Hyunjin ve Jeongin birlikte yemek yemek için dışardaydılar. Okul dışında birlikte zaman geçirmeleri zordu çünkü ikisinin de dersleri ağırlaşmaya başlamıştı. Özellikle Hyunjin. O son sınıftı ve stajına da az kalmıştı. İnsan hayatı dışardan görüldüğü kadar dolay değildi.
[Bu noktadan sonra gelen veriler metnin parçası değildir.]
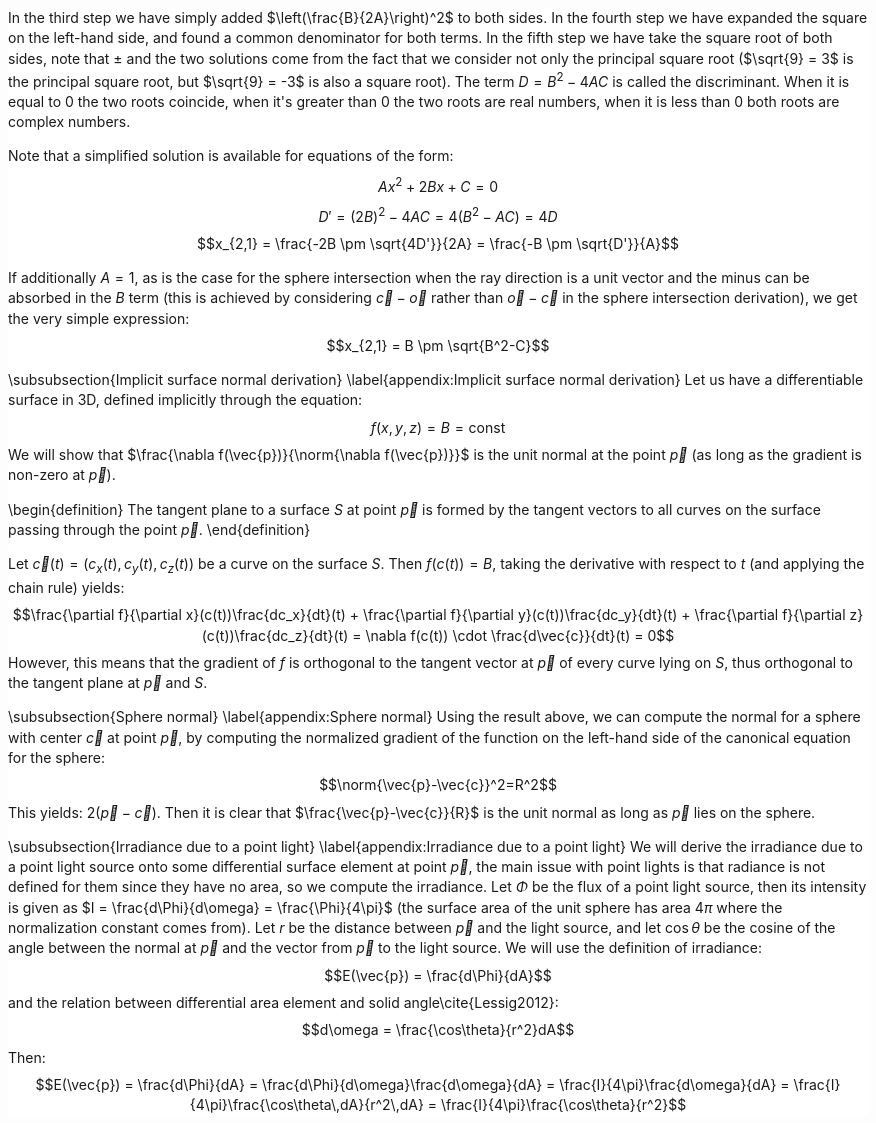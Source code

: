 In the third step we have simply added $\left(\frac{B}{2A}\right)^2$ to both sides. In the fourth step we have expanded the square on the left-hand side, and found a common denominator for both terms. In the fifth step we have take the square root of both sides, note that $\pm$ and the two solutions come from the fact that we consider not only the principal square root ($\sqrt{9} = 3$ is the principal square root, but $\sqrt{9} = -3$ is also a square root).
The term $D = B^2-4AC$ is called the discriminant. When it is equal to $0$ the two roots coincide, when it's greater than $0$ the two roots are real numbers, when it is less than $0$ both roots are complex numbers.

Note that a simplified solution is available for equations of the form:
$$Ax^2 + 2Bx + C=0$$
$$D' = (2B)^2 - 4AC = 4(B^2-AC) = 4D$$
$$x_{2,1} = \frac{-2B \pm \sqrt{4D'}}{2A} = \frac{-B \pm \sqrt{D'}}{A}$$

If additionally $A=1$, as is the case for the sphere intersection when the ray direction is a unit vector and the minus can be absorbed in the $B$ term (this is achieved by considering $\vec{c}-\vec{o}$ rather than $\vec{o}-\vec{c}$ in the sphere intersection derivation), we get the very simple expression:
$$x_{2,1} = B \pm \sqrt{B^2-C}$$

\subsubsection{Implicit surface normal derivation}
\label{appendix:Implicit surface normal derivation}
Let us have a differentiable surface in 3D, defined implicitly through the equation:
$$f(x,y,z) = B = \text{const}$$
We will show that $\frac{\nabla f(\vec{p})}{\norm{\nabla f(\vec{p})}}$ is the unit normal at the point $\vec{p}$ (as long as the gradient is non-zero at $\vec{p}$).

\begin{definition} The tangent plane to a surface $S$ at point $\vec{p}$ is formed by the tangent vectors to all curves on the surface passing through the point $\vec{p}$.
\end{definition}

Let $\vec{c}(t) = (c_x(t), c_y(t), c_z(t))$ be a curve on the surface $S$. Then $f(c(t)) = B$, taking the derivative with respect to $t$ (and applying the chain rule) yields:
$$\frac{\partial f}{\partial x}(c(t))\frac{dc_x}{dt}(t) + \frac{\partial f}{\partial y}(c(t))\frac{dc_y}{dt}(t) + \frac{\partial f}{\partial z}(c(t))\frac{dc_z}{dt}(t) = \nabla f(c(t)) \cdot \frac{d\vec{c}}{dt}(t) = 0$$
However, this means that the gradient of $f$ is orthogonal to the tangent vector at $\vec{p}$ of every curve lying on $S$, thus orthogonal to the tangent plane at $\vec{p}$ and $S$.

\subsubsection{Sphere normal}
\label{appendix:Sphere normal}
Using the result above, we can compute the normal for a sphere with center $\vec{c}$ at point $\vec{p}$, by computing the normalized gradient of the function on the left-hand side of the canonical equation for the sphere:
$$\norm{\vec{p}-\vec{c}}^2=R^2$$
This yields: $2(\vec{p}-\vec{c})$. Then it is clear that $\frac{\vec{p}-\vec{c}}{R}$ is the unit normal as long as $\vec{p}$ lies on the sphere.

\subsubsection{Irradiance due to a point light}
\label{appendix:Irradiance due to a point light}
We will derive the irradiance due to a point light source onto some differential surface element at point $\vec{p}$, the main issue with point lights is that radiance is not defined for them since they have no area, so we compute the irradiance.
Let $\Phi$ be the flux of a point light source, then its intensity is given as $I = \frac{d\Phi}{d\omega} = \frac{\Phi}{4\pi}$ (the surface area of the unit sphere has area $4\pi$ where the normalization constant comes from). Let $r$ be the distance between $\vec{p}$ and the light source, and let $\cos\theta$ be the cosine of the angle between the normal at $\vec{p}$ and the vector from $\vec{p}$ to the light source. We will use the definition of irradiance:
$$E(\vec{p}) = \frac{d\Phi}{dA}$$
and the relation between differential area element and solid angle\cite{Lessig2012}:
$$d\omega = \frac{\cos\theta}{r^2}dA$$
Then:
$$E(\vec{p}) = \frac{d\Phi}{dA} = \frac{d\Phi}{d\omega}\frac{d\omega}{dA} = \frac{I}{4\pi}\frac{d\omega}{dA} = \frac{I}{4\pi}\frac{\cos\theta\,dA}{r^2\,dA} = \frac{I}{4\pi}\frac{\cos\theta}{r^2}$$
Birilerine umut olmak, iyileştirmek fazlasıyla mükemmeldi. Jeongin ise kendini hayvanların sağlığı için adamış veteriner hekim adayıydı. Aslına bakılırsa onun işi biraz daha zordu çünkü bir kedi ona gelip 'son günlerde çok halsiz hissediyorum.' diyemezdi. Tabii bunu anlamak için eğitim alıyordu. Yemek yemek için favori restoranlarına gittiler. Daha yeni sevgili oldukları için Jeongin hâlâ Hyunjin'in yanında utanmadan edemiyordu. Tanıştıklarından beri böyleydi. Hyunjin onun ilk erkek arkadaşıydı. Yanında nasıl davranması gerektiğini bilmiyordu. Hyunjin her zaman kızlar ve erkekler arasında popüler olmuştu. Birçok insan tanıyabilmişti bu sayede ama hiçbiri Jeongin gibi değildi.
"Sınavların ne zaman başlıyor?"
Jeongin menüden yemek seçerken başını kaldırıp, Hyunjin'e baktı. Sevgilisinin yanındayken okul ve sınavların bir önemi yoktu.
"Sınavlar hakkında konuşmak istemiyorum."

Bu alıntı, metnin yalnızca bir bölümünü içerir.